|Title||Outer membrane pore protein prediction in mycobacteria using genomic comparison.|
|Publication Type||Journal Article|
|Authors||Mah N, Perez-Iratxeta C, Andrade-Navarro MA|
|Abbrev. Journal||Microbiology (Reading, Engl.)|
|Journal||Microbiology (Reading, England)|
|Year of Publication||2010|
|Keywords||Algorithms, Bacterial Outer Membrane Proteins, Comparative Genomic Hybridization, DNA, Bacterial, Genome, Bacterial, Mycobacterium, Porins, Sequence Analysis, DNA, Species Specificity|
Proteins responsible for outer membrane transport across the unique membrane structure of Mycobacterium spp. are attractive drug targets in the treatment of human diseases caused by the mycobacterial pathogens, Mycobacterium tuberculosis, M. bovis, M. leprae and M. ulcerans.

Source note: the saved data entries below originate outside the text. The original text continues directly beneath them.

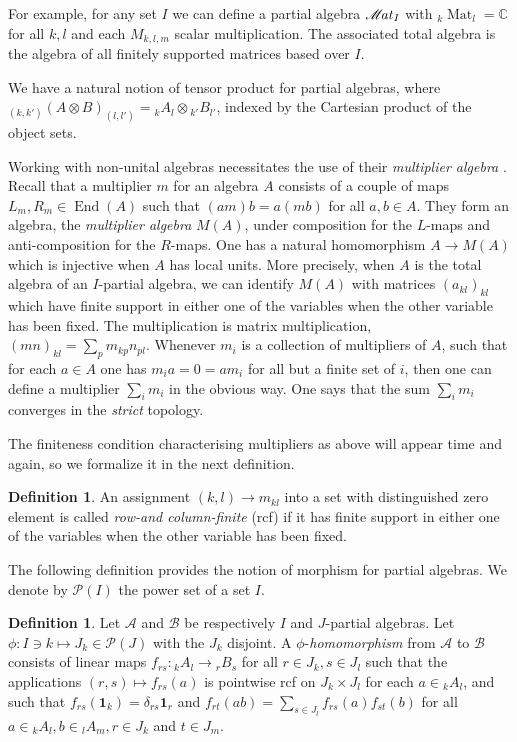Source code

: \documentclass[10pt]{article}
\DeclareMathOperator{\End}{\mathrm{End}}
\DeclareMathOperator{\Mat}{\mathscr{M}\!\it{at}}
\DeclareMathOperator{\Matt}{\mathrm{Mat}}
\newcommand{\C}{\mathbb{C}}
\newcommand{\GrDA}[3]{{}_{#2}#1_{#3}} %
\newcommand{\Unit}{\mathbf{1}}
\theoremstyle{definition}
\newtheorem{Def}[Theorem]{Definition}
\numberwithin{equation}{section}
\begin{document}
For example, for any set $I$ we can define a partial algebra $\Mat_I$ with $\GrDA{\Matt}{k}{l} = \C$ for all $k,l$ and each $M_{k,l,m}$ scalar multiplication. The associated total algebra is the algebra of all finitely supported matrices based over $I$.

We have a natural notion of tensor product for partial algebras, where $\GrDA{(A\otimes B)}{(k,k')}{(l,l')} = \GrDA{A}{k}{l}\otimes \GrDA{B}{k'}{l'}$, indexed by the Cartesian product of the object sets. 

Working with non-unital algebras necessitates the use of their \emph{multiplier algebra} \cite{Dau1,VDae1}. Recall that a multiplier $m$ for an algebra $A$ consists of a couple of maps $L_m, R_m\in \End(A)$ such that $(am)b = a(mb)$ for all $a,b\in A$. They form an algebra, the \emph{multiplier algebra} $M(A)$, under composition for the $L$-maps and anti-composition for the $R$-maps. One has a natural homomorphism $A\rightarrow M(A)$ which is injective when $A$ has local units. More precisely, when $A$ is the total algebra of an $I$-partial algebra, we can identify $M(A)$ with matrices $(a_{kl})_{kl}$ which have finite support in either one of the variables when the other variable has been fixed. The multiplication is matrix multiplication, $(mn)_{kl} = \sum_p m_{kp}n_{pl}$. Whenever $m_i$ is a collection of multipliers of $A$, such that for each $a\in A$ one has $m_ia =0=am_i$ for all but a finite set of $i$, then one can define a multiplier $\sum_i m_i$ in the obvious way. One says that the sum $\sum_i m_i$ converges in the \emph{strict} topology. 
 
The finiteness condition characterising multipliers as above will appear time and again, so we formalize it in the next definition. 
 
\begin{Def} An assignment $(k,l)\rightarrow m_{kl}$ into a set with distinguished zero element is called \emph{row-and column-finite} (rcf) if it has finite support in either one of the variables when the other variable has been fixed. 
\end{Def} 


The following definition provides the notion of morphism for partial algebras. We denote by $\mathscr{P}(I)$ the power set of a set $I$.

\begin{Def}\label{DefMor} Let $\mathscr{A}$ and $\mathscr{B}$ be respectively $I$ and $J$-partial algebras. Let $\phi: I \ni k \mapsto J_k \in \mathscr{P}(J)$ with the $J_k$ disjoint. A $\phi$-\emph{homomorphism} from $\mathscr{A}$ to $\mathscr{B}$ consists of linear maps $f_{rs}: \GrDA{A}{k}{l}\rightarrow \GrDA{B}{r}{s}$ for all $r\in J_k, s\in J_l$ such that the applications $(r,s) \mapsto f_{rs}(a)$ is pointwise rcf on $J_k\times J_l$ for each $a\in \GrDA{A}{k}{l}$, and such that $f_{rs}(\Unit_{k}) = \delta_{rs}\Unit_r$ and $f_{rt}(ab) = \sum_{s\in J_l} f_{rs}(a)f_{st}(b)$ for all $a\in \GrDA{A}{k}{l}, b\in \GrDA{A}{l}{m}, r\in J_k$ and $t\in J_m$.
\end{Def}
\end{document}
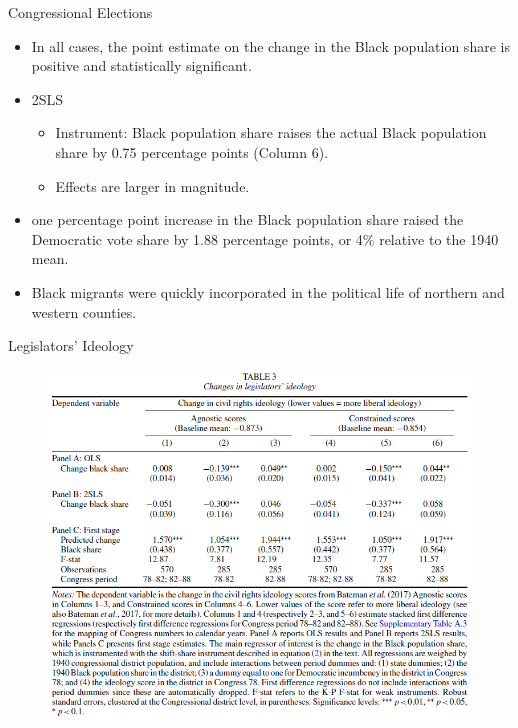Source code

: \documentclass[dvipdfmx,11pt]{beamer}
\begin{document}
\begin{frame}{Congressional Elections}
  \begin{itemize}
    \item In all cases, the point estimate on the change in the Black population share is positive and statistically significant.
    \item 2SLS
    \begin{itemize}
      \item Instrument: Black population share raises the actual Black population share by 0.75 percentage points (Column 6).
      \item Effects are larger in magnitude.
    \end{itemize}
    \item one percentage point increase in the Black population share raised the Democratic vote share by 1.88 percentage points, or 4\% relative to the 1940 mean.
    \item Black migrants were quickly incorporated in the political life of northern and western counties.
  \end{itemize}
\end{frame}

\begin{frame}{Legislators' Ideology}
  \begin{figure}
    \centering
    \includegraphics[scale = .4]{fig_tab/os20220708/T3.png}
  \end{figure}
\end{frame}
\end{document}
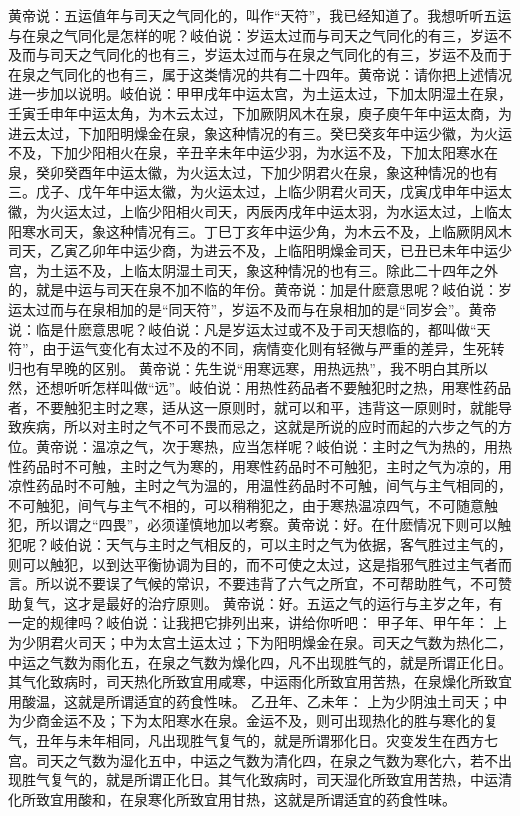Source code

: \documentclass[a4paper,12pt,UTF8,twoside]{ctexbook}
\begin{document}
黄帝说：五运值年与司天之气同化的，叫作“天符”，我已经知道了。我想听听五运与在泉之气同化是怎样的呢？岐伯说：岁运太过而与司天之气同化的有三，岁运不及而与司天之气同化的也有三，岁运太过而与在泉之气同化的有三，岁运不及而于在泉之气同化的也有三，属于这类情况的共有二十四年。黄帝说：请你把上述情况进一步加以说明。岐伯说：甲甲戌年中运太宫，为土运太过，下加太阴湿土在泉，壬寅壬申年中运太角，为木云太过，下加厥阴风木在泉，庾子庾午年中运太商，为进云太过，下加阳明燥金在泉，象这种情况的有三。癸巳癸亥年中运少徽，为火运不及，下加少阳相火在泉，辛丑辛未年中运少羽，为水运不及，下加太阳寒水在泉，癸卯癸酉年中运太徽，为火运太过，下加少阴君火在泉，象这种情况的也有三。戊子、戊午年中运太徽，为火运太过，上临少阴君火司天，戊寅戊申年中运太徽，为火运太过，上临少阳相火司天，丙辰丙戌年中运太羽，为水运太过，上临太阳寒水司天，象这种情况有三。丁巳丁亥年中运少角，为木云不及，上临厥阴风木司天，乙寅乙卯年中运少商，为进云不及，上临阳明燥金司天，已丑已未年中运少宫，为土运不及，上临太阴湿土司天，象这种情况的也有三。除此二十四年之外的，就是中运与司天在泉不加不临的年份。黄帝说：加是什麽意思呢？岐伯说：岁运太过而与在泉相加的是“同天符”，岁运不及而与在泉相加的是“同岁会”。黄帝说：临是什麽意思呢？岐伯说：凡是岁运太过或不及于司天想临的，都叫做“天符”，由于运气变化有太过不及的不同，病情变化则有轻微与严重的差异，生死转归也有早晚的区别。
黄帝说：先生说“用寒远寒，用热远热”，我不明白其所以然，还想听听怎样叫做“远”。岐伯说：用热性药品者不要触犯时之热，用寒性药品者，不要触犯主时之寒，适从这一原则时，就可以和平，违背这一原则时，就能导致疾病，所以对主时之气不可不畏而忌之，这就是所说的应时而起的六步之气的方位。黄帝说：温凉之气，次于寒热，应当怎样呢？岐伯说：主时之气为热的，用热性药品时不可触，主时之气为寒的，用寒性药品时不可触犯，主时之气为凉的，用凉性药品时不可触，主时之气为温的，用温性药品时不可触，间气与主气相同的，不可触犯，间气与主气不相的，可以稍稍犯之，由于寒热温凉四气，不可随意触犯，所以谓之“四畏”，必须谨慎地加以考察。黄帝说：好。在什麽情况下则可以触犯呢？岐伯说：天气与主时之气相反的，可以主时之气为依据，客气胜过主气的，则可以触犯，以到达平衡协调为目的，而不可使之太过，这是指邪气胜过主气者而言。所以说不要误了气候的常识，不要违背了六气之所宜，不可帮助胜气，不可赞助复气，这才是最好的治疗原则。
黄帝说：好。五运之气的运行与主岁之年，有一定的规律吗？岐伯说：让我把它排列出来，讲给你听吧：
甲子年、甲午年：
上为少阴君火司天；中为太宫土运太过；下为阳明燥金在泉。司天之气数为热化二，中运之气数为雨化五，在泉之气数为燥化四，凡不出现胜气的，就是所谓正化日。其气化致病时，司天热化所致宜用咸寒，中运雨化所致宜用苦热，在泉燥化所致宜用酸温，这就是所谓适宜的药食性味。
乙丑年、乙未年：
上为少阴浊土司天；中为少商金运不及；下为太阳寒水在泉。金运不及，则可出现热化的胜与寒化的复气，丑年与未年相同，凡出现胜气复气的，就是所谓邪化日。灾变发生在西方七宫。司天之气数为湿化五中，中运之气数为清化四，在泉之气数为寒化六，若不出现胜气复气的，就是所谓正化日。其气化致病时，司天湿化所致宜用苦热，中运清化所致宜用酸和，在泉寒化所致宜用甘热，这就是所谓适宜的药食性味。
\end{document}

In contrast with Escherichia coli, relatively few outer-membrane proteins (OMPs) have been identified in Mycobacterium spp., largely due to the difficulties in isolating mycobacterial membrane proteins and our incomplete understanding of secretion mechanisms and cell wall structure in these organisms. To further expand our knowledge of these elusive proteins in mycobacteria, we have improved upon our previous method of OMP prediction in mycobacteria by taking advantage of genomic data from seven mycobacteria species. Our improved algorithm suggests 4333 sequences as putative OMPs in seven species with varying degrees of confidence. The most virulent pathogenic mycobacterial species are slightly enriched in these selected sequences. We present examples of predicted OMPs involved in horizontal transfer and paralogy expansion. Analysis of local secondary structure content allowed identification of small domains predicted to perform as OMPs; some examples show their involvement in events of tandem duplication and domain rearrangements. We discuss the taxonomic distribution of these discovered families and architectures, often specific to mycobacteria or the wider taxonomic class of Actinobacteria. Our results suggest that OMP functionality in mycobacteria is richer than expected and provide a resource to guide future research of these understudied proteins.